During the program, participants met as a full group on Friday afternoons. Between the Friday virtual meetings, pairs of WashU students led age-specific small groups in discussing ideas, curriculum, and projects.
The first Friday workshop focused on the ideas of what makes a playground, including precedents of play areas around the world. Youth participants met with their teaching assistants and small groups, spending time creating their own clay figures to represent playground users.
Over the first weekend, participants chose a local playground to explore. They sketched things they appreciated about the playground on a postcard. Participants met in small groups to learn more about the teaching assistants’ experiences with playgrounds in their childhood and their cultural context. This served as the starting point for the youth participants to discuss their own ideas and experiences, which spurred individual drawings and models of their own playground designs.
During the second Friday session, architects and designers from PGAV Destinations presented projects that evoke play and answered questions about their projects, careers, and firm. After the presentation, youth participants sought out ordinary objects around them that they could reuse as model materials or imagine as actual building materials. They sketched their objects onto a postcard, and then met with small groups to discuss their found objects. The program participants were charged to design their playgrounds with sustainability as a top goal.

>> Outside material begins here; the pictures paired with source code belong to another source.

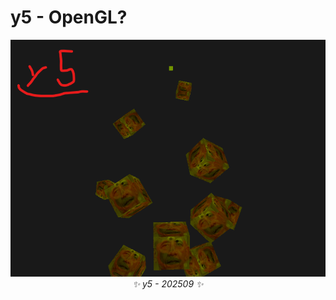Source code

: # y5 - OpenGL?

<p align="center">
  <img src="doc/y5-demo-202509.png" alt="OpenGL" width="600"/>
  <br/>
  <em>✨ y5 - 202509 ✨</em>
</p>
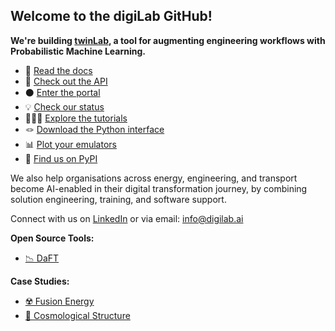 ## Welcome to the digiLab GitHub!

**We're building [twinLab](https://twinlab.ai), a tool for augmenting engineering workflows with Probabilistic Machine Learning.**
- 📖 [Read the docs](https://twinlab.ai)
- 📜 [Check out the API](https://twinlab.digilab.co.uk/v3/redoc)
- ⚫ [Enter the portal](https://portal.twinlab.ai)
- 💡 [Check our status](https://status.twinlab.ai/)
- 👩🏾‍💻 [Explore the tutorials](https://github.com/digiLab-ai/twinLab-Tutorials)
- 🪢 [Download the Python interface](https://github.com/digiLab-ai/twinLab-Interface)
- 📊 [Plot your emulators](https://plot.twinlab.ai/)
- 🧪 [Find us on PyPI](https://pypi.org/project/twinlab)

We also help organisations across energy, engineering, and transport become AI-enabled in their digital transformation journey, by combining solution engineering, training, and software support. 

Connect with us on [LinkedIn](https://uk.linkedin.com/company/digilab-solutions-ltd) or via email: [info@digilab.ai](mailto:info@digilab.ai)

**Open Source Tools:**

-   [📉 DaFT](https://github.com/digiLab-ai/daft)

**Case Studies:**

-   [☢️ Fusion Energy](https://github.com/digiLab-ai/NuclearFusion)
-   [🌌 Cosmological Structure](https://github.com/digiLab-ai/CosmologicalStructure)

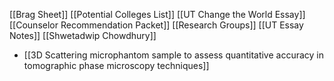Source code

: [[Brag Sheet]]
[[Potential Colleges List]]
[[UT Change the World Essay]]
[[Counselor Recommendation Packet]]
[[Research Groups]]
[[UT Essay Notes]]
[[Shwetadwip Chowdhury]]
- [[3D Scattering microphantom sample to assess quantitative accuracy in tomographic phase microscopy techniques]]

During the final Friday session, participants presented their playground models and ideas to guest reviewers and their family, celebrating their creativity and learning. Although the physical setting for this summer’s program was much different than the in-person program of the past—students from as far away as China and Nepal took part!— the spirit of the Alberti Program remained unchanged. Participants were engaged with architecture and design through 2D and 3D hands on learning through self-led exploration and curiosity.
“I found that the staff and faculty of the Alberti Virtual Summer Program supported me at every turn and actualized the Program’s mission of letting the students make stuff for other kids.” said teaching assistant Giovanni Lauriello. “The curricular flexibility allowed every student and TA to be their best selves, and I was always engaged with my students and their creative aspirations.”